While it is indisputable that the merchants of terror must be neutralized, we have to be vigilant against the likelihood of the 'war efforts' against terrorism legitimizing a repressive intolerance of civil liberties and the right to dissent. The foremost need in this context is to define 'terrorism' objectively. The global community needs to agree on what comprises terrorism in its two-fold expressions: State-sponsored terrorism and the terrorism employed by ideological groups and subversive elements that have no patience with peace or dialogue. If the concept of terrorism is allowed to remain vague, it will become a sledgehammer in the hands of repressive regimes against those who demand justice and civil liberties. It is alarming that so many nations rush into the so-called 'global coalition against terror' without any shared understanding of what terrorism is!

What should make us worry all the more is the fact that some of the eager participants in this global anti-terrorism alliance -Russia, for example- are themselves combating regional aspirations for autonomy. India's own zeal in fighting terrorism is a thorn in our flesh called 'cross-border terrorism' on account of Kashmir. Freedom fighters and free thinkers have been terrorists and subversive elements in the eyes of the political establishment, from time immemorial. To Saddam, for example, the Kurds are out-and-out terrorists. It would be a tragedy if the campaign against terrorism were to legitimize the repression of genuine struggles for justice and liberty. Already Black Tuesday has made the political establishments in many parts of the world more brash and belligerent. An ambience is emerging in which the language of terror seems more seemly on the lips of authority than it did before September 11. In our keenness to kill the body of terror, we should not allow ourselves to be possessed by the spirit of terrorism.
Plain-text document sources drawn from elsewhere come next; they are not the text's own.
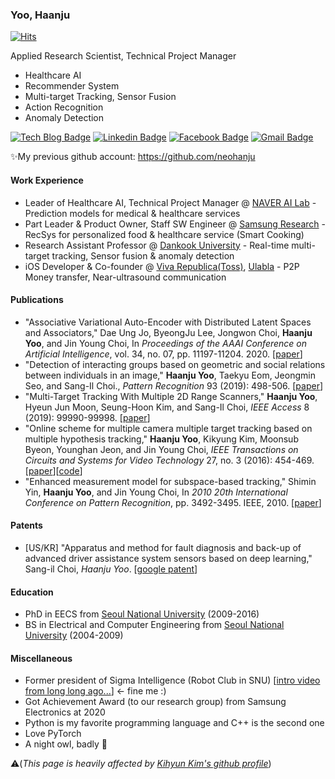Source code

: ### Yoo, Haanju
[![Hits](https://hits.seeyoufarm.com/api/count/incr/badge.svg?url=https%3A%2F%2Fgithub.com%2Fhaanju-yoo%2Fhit-counter&count_bg=%233EB650&title_bg=%23292930&icon=&icon_color=%23E7E7E7&title=hits&edge_flat=false)](https://hits.seeyoufarm.com)

Applied Research Scientist, Technical Project Manager

- Healthcare AI
- Recommender System
- Multi-target Tracking, Sensor Fusion
- Action Recognition
- Anomaly Detection

[![Tech Blog Badge](http://img.shields.io/badge/-Tech%20blog-black?style=flat-square&logo=github&link=https://haanju-yoo.github.io/)](https://haanju-yoo.github.io/)
[![Linkedin Badge](https://img.shields.io/badge/-LinkedIn-blue?style=flat-square&logo=Linkedin&logoColor=white&link=https://www.linkedin.com/in/haanju-yoo/)](https://www.linkedin.com/in/haanju-yoo/)
[![Facebook Badge](https://img.shields.io/badge/facebook-1877f2?style=flat-square&logo=facebook&logoColor=white&link=https://www.facebook.com/haanju.yoo/)](https://www.facebook.com/haanju.yoo/)
[![Gmail Badge](https://img.shields.io/badge/Gmail-d14836?style=flat-square&logo=Gmail&logoColor=white&link=mailto:haanju.yoo@gmail.com)](mailto:haanju.yoo@gmail.com)

✨My previous github account: https://github.com/neohanju

#### Work Experience

- Leader of Healthcare AI, Technical Project Manager @ [NAVER AI Lab](https://clova.ai/en/research/research-areas.html) - Prediction models for medical & healthcare services
- Part Leader & Product Owner, Staff SW Engineer @ [Samsung Research](https://research.samsung.com/) - RecSys for personalized food & healthcare service (Smart Cooking)
- Research Assistant Professor @ [Dankook University](https://www.dankook.ac.kr/en/web/international) - Real-time multi-target tracking, Sensor fusion & anomaly detection
- iOS Developer & Co-founder @ [Viva Republica(Toss)](https://team.toss.im/en/), [Ulabla](https://www.youtube.com/watch?v=KcA095AJJHA) - P2P Money transfer, Near-ultrasound communication

#### Publications

- "Associative Variational Auto-Encoder with Distributed Latent Spaces and Associators," Dae Ung Jo, ByeongJu Lee, Jongwon Choi, **Haanju Yoo**, and Jin Young Choi, In *Proceedings of the AAAI Conference on Artificial Intelligence*, vol. 34, no. 07, pp. 11197-11204. 2020. [[paper](https://ojs.aaai.org/index.php/AAAI/article/view/6778)]
- "Detection of interacting groups based on geometric and social relations between individuals in an image," **Haanju Yoo**, Taekyu Eom, Jeongmin Seo, and Sang-Il Choi., *Pattern Recognition* 93 (2019): 498-506. [[paper](https://www.sciencedirect.com/science/article/abs/pii/S0031320319301761)]
- "Multi-Target Tracking With Multiple 2D Range Scanners," **Haanju Yoo**, Hyeun Jun Moon, Seung-Hoon Kim, and Sang-Il Choi, *IEEE Access* 8 (2019): 99990-99998. [[paper](https://ieeexplore.ieee.org/abstract/document/8618455)]
- "Online scheme for multiple camera multiple target tracking based on multiple hypothesis tracking," **Haanju Yoo**, Kikyung Kim, Moonsub Byeon, Younghan Jeon, and Jin Young Choi, *IEEE Transactions on Circuits and Systems for Video Technology* 27, no. 3 (2016): 454-469. [[paper](https://ieeexplore.ieee.org/abstract/document/7517399?casa_token=Fl2YM6FSwGEAAAAA:RI7Gz49Sj9FY6XAQowM3ilExNSwLzLFlg8wp_WQsbug2f8o3EGsFqu9tKpLYtS_CHvoDkPyj0nJI)][[code](https://github.com/neohanju/OnlineMCMTT)]
- "Enhanced measurement model for subspace-based tracking," Shimin Yin, **Haanju Yoo**, and Jin Young Choi, In *2010 20th International Conference on Pattern Recognition*, pp. 3492-3495. IEEE, 2010. [[paper](https://ieeexplore.ieee.org/abstract/document/5597539?casa_token=5xDvKEtAgDIAAAAA:Nrcp0Hbc4JLcIR6GcNGEMXGpEjJAtxd7HHO6MGHWfFlMORFvgqCmBCsaglBgPhwZ5jeXTp0vawU4)]

#### Patents

- [US/KR] "Apparatus and method for fault diagnosis and back-up of advanced driver assistance system sensors based on deep learning," Sang-il Choi, *Haanju Yoo*. [[google patent](https://patents.google.com/patent/US10946864B2)]

#### Education

- PhD in EECS from [Seoul National University](https://en.snu.ac.kr/index.html) (2009-2016)
- BS in Electrical and Computer Engineering from [Seoul National University](https://en.snu.ac.kr/index.html) (2004-2009)

#### Miscellaneous

- Former president of Sigma Intelligence (Robot Club in SNU) [[intro video from long long ago...](https://www.youtube.com/watch?v=Rx89RMwS0fs)] <- fine me :)
- Got Achievement Award (to our research group) from Samsung Electronics at 2020
- Python is my favorite programming language and C++ is the second one
- Love PyTorch
- A night owl, badly 👀


⚠️(*This page is heavily affected by [Kihyun Kim's github profile](https://github.com/kh-kim/kh-kim)*) 
<!---
haanju/haanju is a ✨ special ✨ repository because its `README.md` (this file) appears on your GitHub profile.
You can click the Preview link to take a look at your changes.

- 👋 Hi, I’m @haanju
- 👀 I’m interested in ...
- 🌱 I’m currently learning ...
- 💞️ I’m looking to collaborate on ...
- 📫 How to reach me ...
- 🔭 I’m currently working on ...
- 🌱 I’m currently learning ...
- 👯 I’m looking to collaborate on ...
- 🤔 I’m looking for help with ...
- 💬 Ask me about ...
- 📫 How to reach me: ...
- 😄 Pronouns: ...
- ⚡ Fun fact: ...
--->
Four centuries ago, Shakespeare anatomized the irony of killing the body of Caesar only to unleash the Spirit of Caesar (or, Caesarism). For the oppressed peoples of the world, a terror worse than the survival of bin Laden is the dreadful prospect of the ruling establishments being possessed by the spirit of bin Laden: the spirit of intolerance fortified by the cult of violence.

The second crucial issue relates to the folly of articulating this 'contestation of terror' in the pomposity of a 'civilizational conflict' which it decidedly is not. Unfortunately, President Bush's hapless use of the metaphor of 'crusade' in describing the global effort against terrorism, was a windfall for Islamic fundamentalism. All the more so because the silhouette of Samuel Huntington -the false prophet of historical apocalypse- looms large over the horizon of American foreign policy. Ironically and unwittingly, Huntington has sketched the blueprint for Pan-Islamic solidarity; for the Islamic world tends to equate Christianity with the US and Europe, as is evident from the incidents of anti-Christian violence both in Nigeria and Pakistan, in the wake of the War on Terror. This vivisection of the world into the Christian and Islamic civilizations, as though there is nothing in between, is even more a-historical, fanciful and frivolous than the arbitrary division of the world into two blocs led by the two Super Powers. The plausibility of this contrived 'civilizational conflict hypothesis' depends wholly on human suggestibility. The fact, for instance, that millions in this country believe that Lord Ram was born at a specific spot in Ayodhya thousands of years ago, is no proof of its verity or validity. The 'civilizational conflict' hypothesis has, however, horrendous scope for mischief. And, in the days ahead, the terrorists are bound to make a lethal use of this fanciful myth. As the US and her allies get bogged down and, consequently, resort to punitive bombardments leading to increasing civilian casualties in Afghanistan, the idea of a civilizational conflict might look more and more credible to the Muslim world. This could have unimaginable consequences, which it is most irresponsible to discount.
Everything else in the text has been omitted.